Che cosa devono tenere presente i Catechisti quando si dice di amare la Croce

I Catechisti Congregati devono tener presente che quando si dice di amare la Croce non si vuol dire di amarla con un amore sensibile proveniente dalla parte inferiore del nostro essere:

ciò sarebbe impossibile;

e neanche con un amore puramente razionale, ma con un amore che provenga dalla ragione illuminata dalla fede e mossa dalla grazia di Dio.

Con questo amore, che sta nella parte superiore dell'anima, si stima e si ama, al lume della fede, la Croce con tutte le sofferenze che l'accompagnano, anche quando la parte inferiore è tutta immersa nel dolore e va in cerca di sollievo.

In quei momenti si può ripetere la preghiera fatta da Gesù nell'orto degli olivi e poi sorgere con Lui, abbracciare la Croce e portarla fino al Calvario.

Se i Catechisti Congregati leggeranno attentamente e faranno le loro meditazioni su quanto si è detto sul valore della Croce e della mortificazione si troveranno pronti a ricevere dalle mani di Dio qualsiasi tribolazione, ossia ogni sorta di povertà, d'ingiustizie, di perdite, di malattie, d'umiliazioni, di contraddizioni, di calunnie, d'aridità, d'abbandono e qualsiasi pena interna o esterna dicendo sempre, per qualunque cosa accada:

" Il mio cuore è pronto, mio Dio; il mio cuore è pronto".

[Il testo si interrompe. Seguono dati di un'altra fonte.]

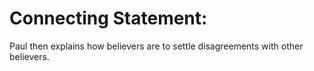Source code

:# Connecting Statement:

Paul then explains how believers are to settle disagreements with other believers.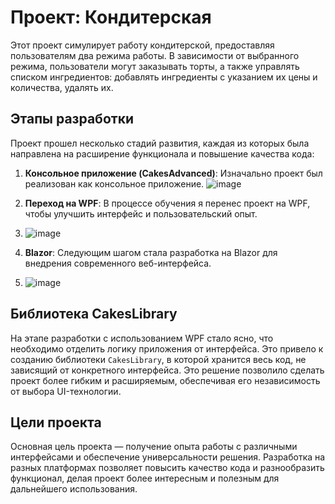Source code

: # Проект: Кондитерская

Этот проект симулирует работу кондитерской, предоставляя пользователям два режима работы. В зависимости от выбранного режима, пользователи могут заказывать торты, а также управлять списком ингредиентов: добавлять ингредиенты с указанием их цены и количества, удалять их.

## Этапы разработки

Проект прошел несколько стадий развития, каждая из которых была направлена на расширение функционала и повышение качества кода:

1. **Консольное приложение (CakesAdvanced)**: Изначально проект был реализован как консольное приложение.
  ![image](https://github.com/user-attachments/assets/5961bed6-fdd2-4145-a048-9cdad5a3f9e2)

3. **Переход на WPF**: В процессе обучения я перенес проект на WPF, чтобы улучшить интерфейс и пользовательский опыт.
4. ![image](https://github.com/user-attachments/assets/3d575382-0d7e-4a9a-97cf-cb52098b7754)

5. **Blazor**: Следующим шагом стала разработка на Blazor для внедрения современного веб-интерфейса.
6. ![image](https://github.com/user-attachments/assets/0fd717b7-3cc4-41e8-a3e6-e91f0b9d4e22)

## Библиотека CakesLibrary

На этапе разработки с использованием WPF стало ясно, что необходимо отделить логику приложения от интерфейса. Это привело к созданию библиотеки `CakesLibrary`, в которой хранится весь код, не зависящий от конкретного интерфейса. Это решение позволило сделать проект более гибким и расширяемым, обеспечивая его независимость от выбора UI-технологии.

## Цели проекта

Основная цель проекта — получение опыта работы с различными интерфейсами и обеспечение универсальности решения. Разработка на разных платформах позволяет повысить качество кода и разнообразить функционал, делая проект более интересным и полезным для дальнейшего использования.
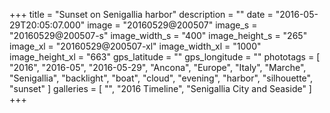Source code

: +++
title = "Sunset on Senigallia harbor"
description = ""
date = "2016-05-29T20:05:07.000"
image = "20160529@200507"
image_s = "20160529@200507-s"
image_width_s = "400"
image_height_s = "265"
image_xl = "20160529@200507-xl"
image_width_xl = "1000"
image_height_xl = "663"
gps_latitude = ""
gps_longitude = ""
phototags = [ "2016", "2016-05", "2016-05-29", "Ancona", "Europe", "Italy", "Marche", "Senigallia", "backlight", "boat", "cloud", "evening", "harbor", "silhouette", "sunset" ]
galleries = [ "", "2016 Timeline", "Senigallia City and Seaside" ]
+++
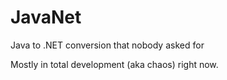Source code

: # JavaNet
Java to .NET conversion that nobody asked for

Mostly in total development (aka chaos) right now.
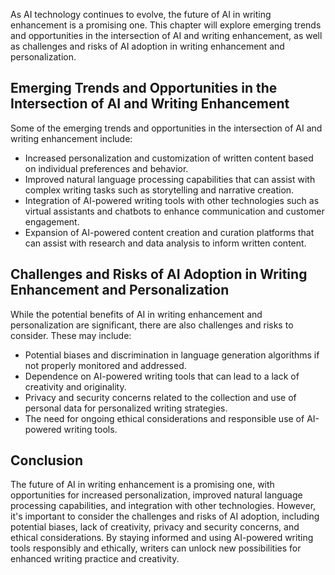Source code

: 
As AI technology continues to evolve, the future of AI in writing enhancement is a promising one. This chapter will explore emerging trends and opportunities in the intersection of AI and writing enhancement, as well as challenges and risks of AI adoption in writing enhancement and personalization.

Emerging Trends and Opportunities in the Intersection of AI and Writing Enhancement
-----------------------------------------------------------------------------------

Some of the emerging trends and opportunities in the intersection of AI and writing enhancement include:

* Increased personalization and customization of written content based on individual preferences and behavior.
* Improved natural language processing capabilities that can assist with complex writing tasks such as storytelling and narrative creation.
* Integration of AI-powered writing tools with other technologies such as virtual assistants and chatbots to enhance communication and customer engagement.
* Expansion of AI-powered content creation and curation platforms that can assist with research and data analysis to inform written content.

Challenges and Risks of AI Adoption in Writing Enhancement and Personalization
------------------------------------------------------------------------------

While the potential benefits of AI in writing enhancement and personalization are significant, there are also challenges and risks to consider. These may include:

* Potential biases and discrimination in language generation algorithms if not properly monitored and addressed.
* Dependence on AI-powered writing tools that can lead to a lack of creativity and originality.
* Privacy and security concerns related to the collection and use of personal data for personalized writing strategies.
* The need for ongoing ethical considerations and responsible use of AI-powered writing tools.

Conclusion
----------

The future of AI in writing enhancement is a promising one, with opportunities for increased personalization, improved natural language processing capabilities, and integration with other technologies. However, it's important to consider the challenges and risks of AI adoption, including potential biases, lack of creativity, privacy and security concerns, and ethical considerations. By staying informed and using AI-powered writing tools responsibly and ethically, writers can unlock new possibilities for enhanced writing practice and creativity.
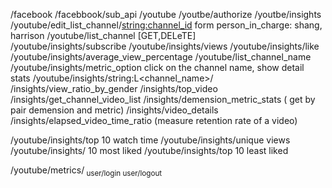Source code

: /facebook
/facebbook/sub_api
/youtube
/youtbe/authorize
/youtbe/insights
/youtube/edit_list_channel/<string:channel_id> form person_in_charge: shang, harrison
/youtube/list_channel [GET,DELeTE]  
/youtube/insights/subscribe 
/youtube/insights/views
/youtube/insights/like
/youtube/insights/average_view_percentage
/youtube/list_channel_name
/youtube/insights/metric_option
click on the channel name, show detail stats
/youtube/insights/string:L<channel_name>/
/insights/view_ratio_by_gender
/insights/top_video
/insights/get_channel_video_list
/insights/demension_metric_stats ( get by pair demension and metric)
/insights/video_details
/insights/elapsed_video_time_ratio (measure retention rate of a video)





/youtube/insights/top 10 watch time
/youtube/insights/unique views
/youtube/insights/ 10 most liked
/youtube/insights/top 10 least liked






/youtube/metrics/<sub metrics>
user/login
user/logout
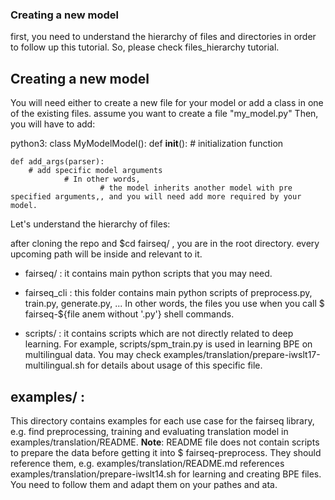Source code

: ### Creating a new model
first, you need to understand the hierarchy of files and directories in order to follow up this tutorial. So, please check files_hierarchy tutorial.

## Creating a new model
You will need either to create a new file for your model or add a class in one of the existing files.
assume you want to create a file "my_model.py"
Then, you will have to add:

python3:
class MyModelModel():
    def __init__():
        # initialization function

    def add_args(parser):
        # add specific model arguments
		        # In other words,
				        # the model inherits another model with pre specified arguments,, and you will need add more required by your model.



Let's understand the hierarchy of files:

after cloning the repo and $cd fairseq/ , you are in the root directory.
every upcoming path will be inside and relevant to it.

* fairseq/ : it contains main python scripts that you may need.

* fairseq_cli : this folder contains main python scripts of preprocess.py, train.py, generate.py, ...
In other words, the files you use when you call $ fairseq-${file anem without '.py'} shell commands.

* scripts/ : it contains scripts which are not directly related to deep learning. For example, scripts/spm_train.py is used in learning BPE on multilingual data. You may check examples/translation/prepare-iwslt17-multilingual.sh for details about usage of this specific file.

## examples/ :
This directory contains examples for each use case for the fairseq library, e.g. find preprocessing, training and evaluating translation model in examples/translation/README.
**Note**: README file does not contain scripts to prepare the data before getting it into $ fairseq-preprocess. They should reference them, e.g. examples/translation/README.md references examples/translation/prepare-iwslt14.sh for learning and creating BPE files. You need to follow them and adapt them on your pathes and ata.




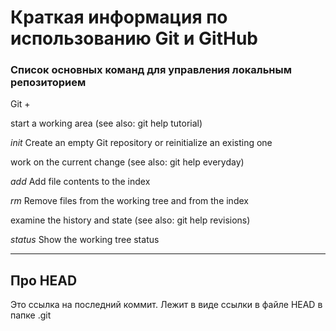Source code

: # Краткая информация по использованию Git и GitHub

### Список основных команд для управления **локальным** репозиторием

Git +


start a working area (see also: git help tutorial)


   *init*      Create an empty Git repository or reinitialize an existing one

work on the current change (see also: git help everyday)


   *add*       Add file contents to the index


   *rm*        Remove files from the working tree and from the index


examine the history and state (see also: git help revisions)


   *status*    Show the working tree status

___

## Про HEAD


Это ссылка на последний коммит. Лежит в виде ссылки в файле HEAD  в папке .git



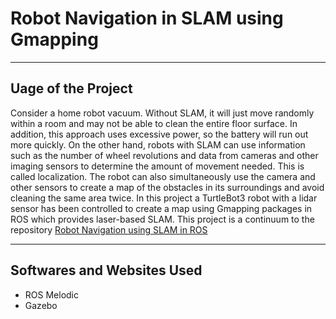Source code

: # Robot Navigation in SLAM using Gmapping

--- 

## Uage of the Project

Consider a home robot vacuum. Without SLAM, it will just move randomly within a room and may not be able to clean the entire floor surface. In addition, this approach uses excessive power, so the battery will run out more quickly. On the other hand, robots with SLAM can use information such as the number of wheel revolutions and data from cameras and other imaging sensors to determine the amount of movement needed. This is called localization. The robot can also simultaneously use the camera and other sensors to create a map of the obstacles in its surroundings and avoid cleaning the same area twice. In this project a TurtleBot3 robot with a lidar sensor has been controlled to create a map using Gmapping packages in ROS which provides laser-based SLAM. This project is a continuum to the repository [Robot Navigation using SLAM in ROS](https://github.com/Reemaalduailej/Robot-Navigation-using-SLAM-in-ROS)

---

## Softwares and Websites Used

- ROS Melodic
- Gazebo
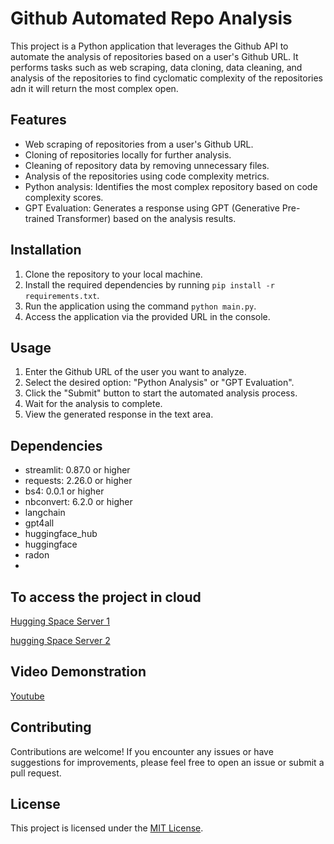 # Github Automated Repo Analysis

This project is a Python application that leverages the Github API to automate the analysis of repositories based on a user's Github URL. It performs tasks such as web scraping, data cloning, data cleaning, and analysis of the repositories to find cyclomatic complexity of the repositories adn it will return the most complex open.

## Features

- Web scraping of repositories from a user's Github URL.
- Cloning of repositories locally for further analysis.
- Cleaning of repository data by removing unnecessary files.
- Analysis of the repositories using code complexity metrics.
- Python analysis: Identifies the most complex repository based on code complexity scores.
- GPT Evaluation: Generates a response using GPT (Generative Pre-trained Transformer) based on the analysis results.

## Installation

1. Clone the repository to your local machine.
2. Install the required dependencies by running `pip install -r requirements.txt`.
3. Run the application using the command `python main.py`.
4. Access the application via the provided URL in the console.

## Usage

1. Enter the Github URL of the user you want to analyze.
2. Select the desired option: "Python Analysis" or "GPT Evaluation".
3. Click the "Submit" button to start the automated analysis process.
4. Wait for the analysis to complete.
5. View the generated response in the text area.

## Dependencies

- streamlit: 0.87.0 or higher
- requests: 2.26.0 or higher
- bs4: 0.0.1 or higher
- nbconvert: 6.2.0 or higher
- langchain
- gpt4all
- huggingface_hub
- huggingface
- radon
- 

## To access the project in cloud

[Hugging Space Server 1](https://huggingface.co/spaces/halfdevil/Github-Automated-Analysis)

[hugging Space Server 2](https://huggingface.co/spaces/halfdevil/d3modocker)

## Video Demonstration

[Youtube](https://youtu.be/CZ1aOlJTJmo)


## Contributing

Contributions are welcome! If you encounter any issues or have suggestions for improvements, please feel free to open an issue or submit a pull request.

## License

This project is licensed under the [MIT License](LICENSE).

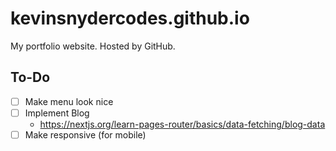 # kevinsnydercodes.github.io

My portfolio website. Hosted by GitHub.

## To-Do

- [ ] Make menu look nice
- [ ] Implement Blog
  - https://nextjs.org/learn-pages-router/basics/data-fetching/blog-data
- [ ] Make responsive (for mobile)
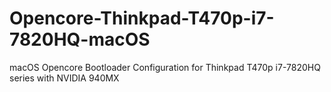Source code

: # Opencore-Thinkpad-T470p-i7-7820HQ-macOS
macOS Opencore Bootloader Configuration for Thinkpad T470p i7-7820HQ series with NVIDIA 940MX

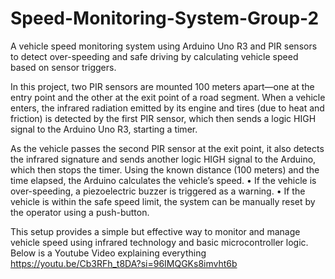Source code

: # Speed-Monitoring-System-Group-2
A vehicle speed monitoring system using Arduino Uno R3 and PIR sensors to detect over-speeding and safe driving by calculating vehicle speed based on sensor triggers.


In this project, two PIR sensors are mounted 100 meters apart—one at the entry point and the other at the exit point of a road segment. When a vehicle enters, the infrared radiation emitted by its engine and tires (due to heat and friction) is detected by the first PIR sensor, which then sends a logic HIGH signal to the Arduino Uno R3, starting a timer.

As the vehicle passes the second PIR sensor at the exit point, it also detects the infrared signature and sends another logic HIGH signal to the Arduino, which then stops the timer. Using the known distance (100 meters) and the time elapsed, the Arduino calculates the vehicle’s speed.
	•	If the vehicle is over-speeding, a piezoelectric buzzer is triggered as a warning.
	•	If the vehicle is within the safe speed limit, the system can be manually reset by the operator using a push-button.

This setup provides a simple but effective way to monitor and manage vehicle speed using infrared technology and basic microcontroller logic.
Below is a Youtube Video explaining everything 
https://youtu.be/Cb3RFh_t8DA?si=96IMQGKs8imvht6b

Potranno allora ripetere con S. Paolo:

"Per ogni verso siamo tribolati, ma non avviliti d'animo;

siamo angustiati, ma non siamo disperati;

siamo perseguitati, ma non siamo abbandonati;

siamo abbattuti, ma non estinti;

portando noi sempre e dovunque la mortificazione di Gesù Cristo nel corpo nostro, affinché la vita ancor di Gesù si manifesti nella carne nostra mortale.

Trionfa dunque in noi la morte… " ( 2 Cor 4,8-10 ).

Dimostreranno così praticamente d'avere capito quella verità si poco compresa, sebbene chiaramente espressa nelle parole di S. Paolo sopra riferite, cioè:

quello che della vita di Gesù può passare nell'essere nostro naturale, non viene ad esso comunicato che come una grazia di morte, ossia che tanto si manifesterà, attraverso la nostra parte esteriore, la vita di Gesù, quanto in essa noi sapremo mortificarci.

Con altre parole:

Se faremo trionfare in noi la morte, ossia la mortificazione e ci terremo stretti alla Croce, verrà a noi la vita di Colui che, con la propria morte, diede la vita al mondo.

Per aiutarci a ben soffrire dobbiamo procurare di aver presente qualcuno dei pensieri seguenti:

1º) Lo sguardo di Dio rivolto su quelli che combattono e soffrono per suo amore.

Che cosa considera Iddio con piacere su questa terra ?

Forse si compiace di ciò che fanno i Re e gl'Imperatori o delle vittorie degli eserciti?

No certamente, ma Dio fa osservare all'Angelo e al demonio stesso:

"Non hai visto sulla terra la grande meraviglia?

Non hai tu ben osservato il mio servo Giobbe che soffre per amor mio?".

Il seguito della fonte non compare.